Rotational laser cooling of vibrationally and translationally cold molecular ions

Molecular targets prepared in well-defined quantum states play an essential part in a wide range of fields, from metrology to astrochemistry. Now, MgH + ions have been prepared in their lowest vibrational and rotational level using a laser-cooling scheme. This provides a fresh approach for exploring such phenomena and applications experimentally. Stationary molecules in well-defined internal states are of broad interest for physics and chemistry.

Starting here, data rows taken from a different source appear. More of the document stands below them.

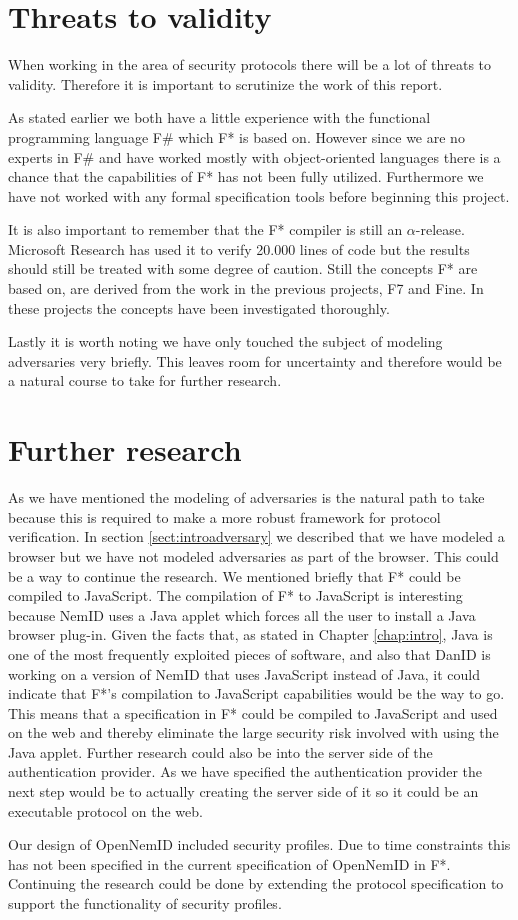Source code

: \documentclass[twosided]{report}
\begin{document}
\section{Threats to validity}
When working in the area of security protocols there will be a lot of threats to validity. Therefore it is important to scrutinize the work of this report.
\par
As stated earlier we both have a little experience with the functional programming language F\# which F* is based on. However since we are no experts in F\# and have worked mostly with object-oriented languages there is a chance that the capabilities of F* has not been fully utilized. Furthermore we have not worked with any formal specification tools before beginning this project.
\par
It is also important to remember that the F* compiler is still an $\alpha$-release. Microsoft Research has used it to verify 20.000 lines of code \cite{fstar-msr} but the results should still be treated with some degree of caution. Still the concepts F* are based on, are derived from the work in the previous projects, F7 and Fine. In these projects the concepts have been investigated thoroughly.
\par
Lastly it is worth noting we have only touched the subject of modeling adversaries very briefly. This leaves room for uncertainty and therefore would be a natural course to take for further research.

\section{Further research}
As we have mentioned the modeling of adversaries is the natural path to take because this is required to make a more robust framework for protocol verification. In section \ref{sect:introadversary} we described that we have modeled a browser but we have not modeled adversaries as part of the browser. This could be a way to continue the research. We mentioned briefly that F* could be compiled to JavaScript. The compilation of F* to JavaScript is interesting because NemID uses a Java applet which forces all the user to install a Java browser plug-in. Given the facts that, as stated in Chapter \ref{chap:intro}, Java is one of the most frequently exploited pieces of software, and also that DanID is working on a version of NemID that uses JavaScript instead of Java, it could indicate that F*'s compilation to JavaScript capabilities would be the way to go. This means that a specification in F* could be compiled to JavaScript and used on the web and thereby eliminate the large security risk involved with using the Java applet. Further research could also be into the server side of the authentication provider. As we have specified the authentication provider the next step would be to actually creating the server side of it so it could be an executable protocol on the web.
\par
Our design of OpenNemID included security profiles. Due to time constraints this has not been specified in the current specification of OpenNemID in F*. Continuing the research could be done by extending the protocol specification to support the functionality of security profiles.
\end{document}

In physics, this includes metrology 1 , 2 , 3 , quantum computing 4 , 5 and many-body quantum mechanics 6 , 7 , whereas in chemistry, state-prepared molecular targets are of interest for uni-molecular reactions with coherent light fields 8 , 9 , for quantum-state-selected bi-molecular reactions 10 , 11 , 12 and for astrochemistry 12 . Here, we demonstrate rotational ground-state cooling of vibrationally and translationally cold MgH + ions, using a laser-cooling scheme based on excitation of a single rovibrational transition 13 , 14 . A nearly 15-fold increase in the rotational ground-state population of the X 1 Σ + electronic ground-state potential has been obtained. The resulting ground-state population of 36.7±1.2% is equivalent to that of a thermal distribution at about 20 K. The obtained cooling results imply that cold molecular-ion experiments can now be carried out at cryogenic temperatures in room-temperature set-ups.